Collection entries
□ □ □ □ □ □ □
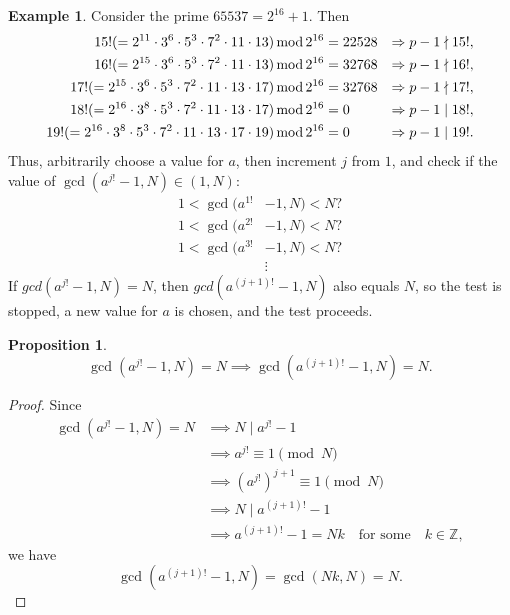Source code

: \documentclass[12pt,openany]{book}
\newtheorem{proposition}[theorem]{Proposition}
\theoremstyle{definition}
\newtheorem{example}{Example}[chapter]
\newcommand{\Z}{\mathbb{Z}}
\newcommand{\of}[1]{\left( #1 \right)}
\renewcommand{\mod}{\operatorname{\textnormal{mod}}}
\begin{document}
	\begin{example}
		Consider the prime $65537=2^{16}+1$. Then \begin{align*}
		15!(=2^{11}\cdot 3^6\cdot 5^3\cdot 7^2\cdot 11\cdot 13)\mod 2^{16} &= 22528&\Rightarrow p-1\nmid 15!,\\
		16!(=2^{15}\cdot 3^6\cdot 5^3\cdot 7^2\cdot 11\cdot 13)\mod 2^{16} &= 32768&\Rightarrow p-1\nmid 16!,\\
		17!(=2^{15}\cdot 3^6\cdot 5^3\cdot 7^2\cdot 11\cdot 13\cdot 17)\mod 2^{16} &= 32768&\Rightarrow p-1\nmid 17!,\\
		18!(=2^{16}\cdot 3^8\cdot 5^3\cdot 7^2\cdot 11\cdot 13\cdot 17)\mod 2^{16} &= 0&\Rightarrow p-1\mid 18!,\\
		19!(=2^{16}\cdot 3^8\cdot 5^3\cdot 7^2\cdot 11\cdot 13\cdot 17\cdot 19)\mod 2^{16} &= 0&\Rightarrow p-1\mid 19!.
		\end{align*} Thus, arbitrarily choose a value for $a$, then increment $j$ from $1$, and check if the value of $\gcd\of{a^{j!}-1,N}\in(1,N)$:
		\begin{align*}
		1<\gcd(a^{1!}&-1,N)<N?\\
		1<\gcd(a^{2!}&-1,N)<N?\\
		1<\gcd(a^{3!}&-1,N)<N?\\
		&\vdots
		\end{align*}
		If $gcd(a^{j!} - 1, N) = N$, then $gcd(a^{(j+1)!} - 1, N)$ also equals $N$, so the test is stopped, a new value for $a$ is chosen, and the test proceeds.
	\end{example}
	\vspace{8pt}
	\begin{tcolorbox}[colback=white,colframe=procolor,arc=5pt,title={\color{white}\bf Existence of the Multiple of $p-1$}]
		\begin{proposition}
			\[
			\gcd\of{a^{j!}-1,N}=N\implies\gcd\of{a^{\of{j+1}!}-1,N}=N.
			\]
		\end{proposition}
	\end{tcolorbox}
	\begin{proof}
		Since \begin{align*}
		\gcd\of{a^{j!}-1,N}=N&\implies N\mid a^{j!}-1\\
		&\implies a^{j!}\equiv 1\pmod{N}\\
		&\implies \of{a^{j!}}^{j+1}\equiv 1\pmod{N}\\
		&\implies N\mid a^{\of{j+1}!}-1\\
		&\implies a^{\of{j+1}!}-1=Nk\quad \text{for some}\quad k\in\Z,
		\end{align*} we have \[
		\gcd\of{a^{\of{j+1}!}-1,N}=\gcd\of{Nk,N}=N.
		\]
	\end{proof}
	
\end{document}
□ □ □ □ □ □ □
WORK INSTRUCTION ->
Would you copy every line of the entries in which "nmid" appears?

RESPONSE ->
		15!(=2^{11}\cdot 3^6\cdot 5^3\cdot 7^2\cdot 11\cdot 13)\mod 2^{16} &= 22528&\Rightarrow p-1\nmid 15!,\\
		16!(=2^{15}\cdot 3^6\cdot 5^3\cdot 7^2\cdot 11\cdot 13)\mod 2^{16} &= 32768&\Rightarrow p-1\nmid 16!,\\
		17!(=2^{15}\cdot 3^6\cdot 5^3\cdot 7^2\cdot 11\cdot 13\cdot 17)\mod 2^{16} &= 32768&\Rightarrow p-1\nmid 17!,\\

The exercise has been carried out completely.